**Material to process:**
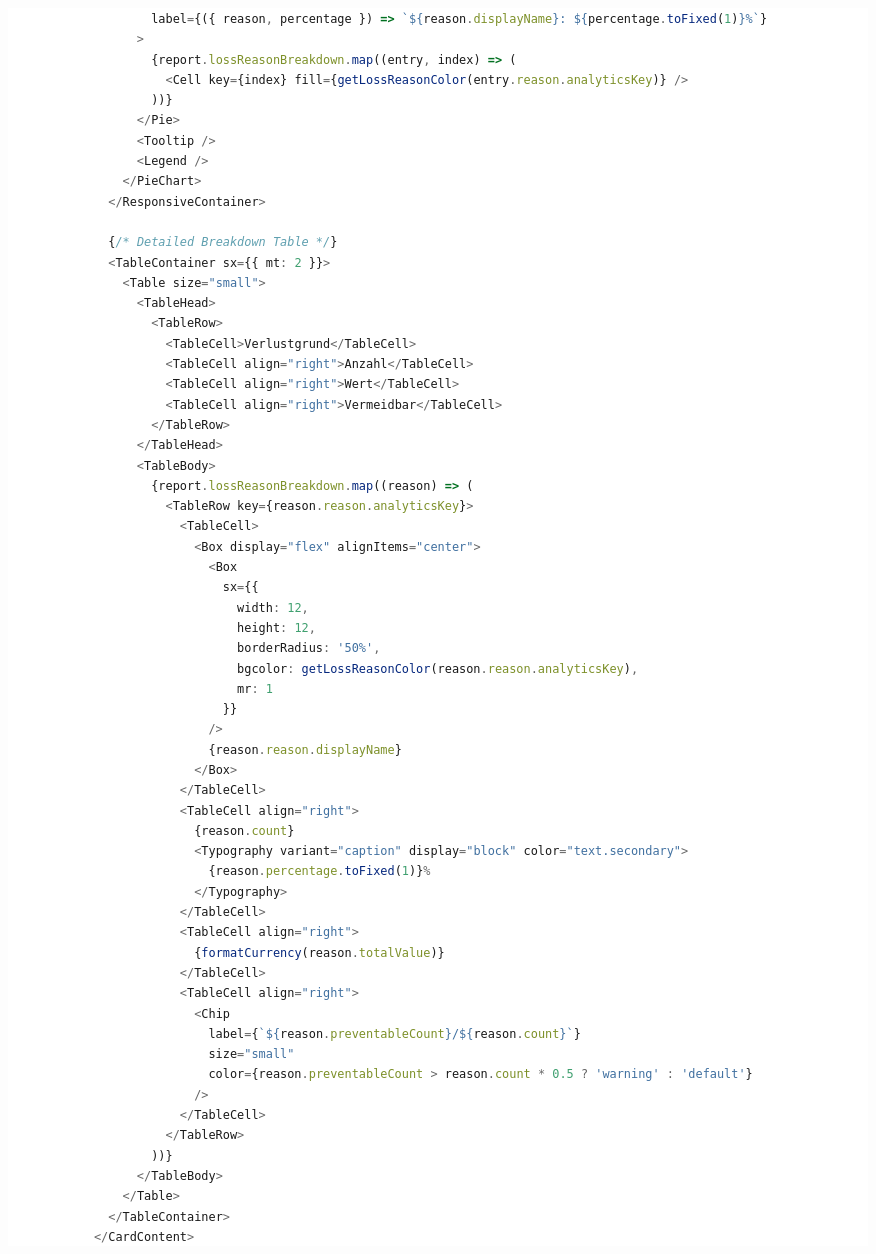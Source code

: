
 ```typescript
                    label={({ reason, percentage }) => `${reason.displayName}: ${percentage.toFixed(1)}%`}
                  >
                    {report.lossReasonBreakdown.map((entry, index) => (
                      <Cell key={index} fill={getLossReasonColor(entry.reason.analyticsKey)} />
                    ))}
                  </Pie>
                  <Tooltip />
                  <Legend />
                </PieChart>
              </ResponsiveContainer>
              
              {/* Detailed Breakdown Table */}
              <TableContainer sx={{ mt: 2 }}>
                <Table size="small">
                  <TableHead>
                    <TableRow>
                      <TableCell>Verlustgrund</TableCell>
                      <TableCell align="right">Anzahl</TableCell>
                      <TableCell align="right">Wert</TableCell>
                      <TableCell align="right">Vermeidbar</TableCell>
                    </TableRow>
                  </TableHead>
                  <TableBody>
                    {report.lossReasonBreakdown.map((reason) => (
                      <TableRow key={reason.reason.analyticsKey}>
                        <TableCell>
                          <Box display="flex" alignItems="center">
                            <Box
                              sx={{
                                width: 12,
                                height: 12,
                                borderRadius: '50%',
                                bgcolor: getLossReasonColor(reason.reason.analyticsKey),
                                mr: 1
                              }}
                            />
                            {reason.reason.displayName}
                          </Box>
                        </TableCell>
                        <TableCell align="right">
                          {reason.count}
                          <Typography variant="caption" display="block" color="text.secondary">
                            {reason.percentage.toFixed(1)}%
                          </Typography>
                        </TableCell>
                        <TableCell align="right">
                          {formatCurrency(reason.totalValue)}
                        </TableCell>
                        <TableCell align="right">
                          <Chip
                            label={`${reason.preventableCount}/${reason.count}`}
                            size="small"
                            color={reason.preventableCount > reason.count * 0.5 ? 'warning' : 'default'}
                          />
                        </TableCell>
                      </TableRow>
                    ))}
                  </TableBody>
                </Table>
              </TableContainer>
            </CardContent>
```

**To do:**
Whenever a line in the data holds "toFixed", copy that line.

**Result of this exercise:**
                    label={({ reason, percentage }) => `${reason.displayName}: ${percentage.toFixed(1)}%`}
                            {reason.percentage.toFixed(1)}%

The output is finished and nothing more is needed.